Whether WRKY75 dependent regulation of root hair formation involves the root hair patterning genes or acts
at the level of hormonal regulation has not been studied. In this work we aimed to unravel the molecular
mechanism by which WRKY75 regulates the initiation of root hairs in more detail.
RESULTS
WRKY75 represses root hair development
The previous finding that a WRKY75RNAi line produces extra root hairs (Devaiah et al., 2007) raises the
question whether WRKY75 acts on the root hair patterning network, directly on GL2 or even later in the
hormonal control of root hair formation. To address this question, we first analysed the root hair pattern in
wrky75 mutants and WRKY75 overexpression lines.
In our work we used two mutant lines: the previously described WRKY75 RNAi line (Devaiah et al., 2007) and
the T-DNA insertion line N121525 called wrky75-25 (Encinas-Villarejo et al., 2009). We confirmed that the
wrky75-25 is a null mutant by RT-PCR (Fig. S1). Next, we cloned the T-DNA flanking region to map the TDNA insertion. The T-DNA insertion maps 143 bp downstream of the stop codon (Fig. S2). This suggests that
the 3’region is essential for the expression of WRKY75.
Our analysis of the root hair pattern showed that both wrky75 mutants exhibited ectopic root hairs in non-hair
files (Fig. 1 B, C; Table 1). This suggested to us that WRKY75 is a negative regulator of root hair formation.
To test this, we generated lines expressing WRKY75 under the ubiquitous 35S promoter (p35S:WRKY75). In
these lines significantly less root hairs were found in the hair files (Fig. 1 D; Table 1). In p35S:WRKY75, the
WRKY75 expression was 14.9±3.9 times higher than the wild type in quantitative real time (qRT) PCR
experiments (Fig. S3).
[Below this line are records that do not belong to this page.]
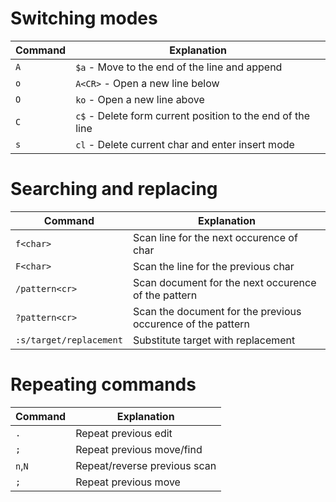 # Switching modes
| Command       | Explanation           |
|---------------|-----------------------|
| `A`           | `$a` - Move to the end of the line and append |
| `o`           | `A<CR>` - Open a new line below |
| `O`           | `ko` - Open a new line above |
| `C`           | `c$` - Delete form current position to the end of the line |´
| `s`           | `cl` - Delete current char and enter insert mode |

# Searching and replacing
| Command       | Explanation           |
|---------------|-----------------------|
| `f<char>`     | Scan line for the next occurence of char |
| `F<char>`     | Scan the line for the previous char |
| `/pattern<cr>`| Scan document for the next occurence of the pattern |
| `?pattern<cr>`| Scan the document for the previous occurence of the pattern |
| `:s/target/replacement` | Substitute target with replacement |

# Repeating commands
| Command       | Explanation           |
|---------------|-----------------------|
| `.`           | Repeat previous edit |
| `;`           | Repeat previous move/find |
| `n`,`N`       | Repeat/reverse previous scan|
| `;`           | Repeat previous move |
Together these phenotypes suggest that WRKY75 acts on the root hair patterning
network by suppressing root hair fate in the non-hair files and by promoting root hair production in the root
hair files.
Transcriptional regulation of root hair patterning genes by WRKY75
To determine whether WRKY75 regulates the expression of patterning genes, we studied the expression levels
of selected candidates by real time PCR (Fig. 2; Table S2). We focused our expression analyses on the
patterning process by isolating the RNA from the root hair initiation zone. We observed a significant increase
in the expression levels of CPC and TRY in both wrky75 mutants and reduced expression levels in the
35S:WRKY75 line. Consistently, we found the corresponding changes in the expression levels of the non-root
hair marker GL2 (Szymanski et al., 1998) and the root hair marker RSL4 (Yi et al., 2010). In wrky75 mutants,
the expression levels of RSL4 were increased whereas GL2 expression levels were reduced. In the WRKY75
overexpression line, the RSL4 expression levels were reduced and those of GL2 were increased. Together
these data indicate that WRKY75 regulates the expression of the root hair patterning genes.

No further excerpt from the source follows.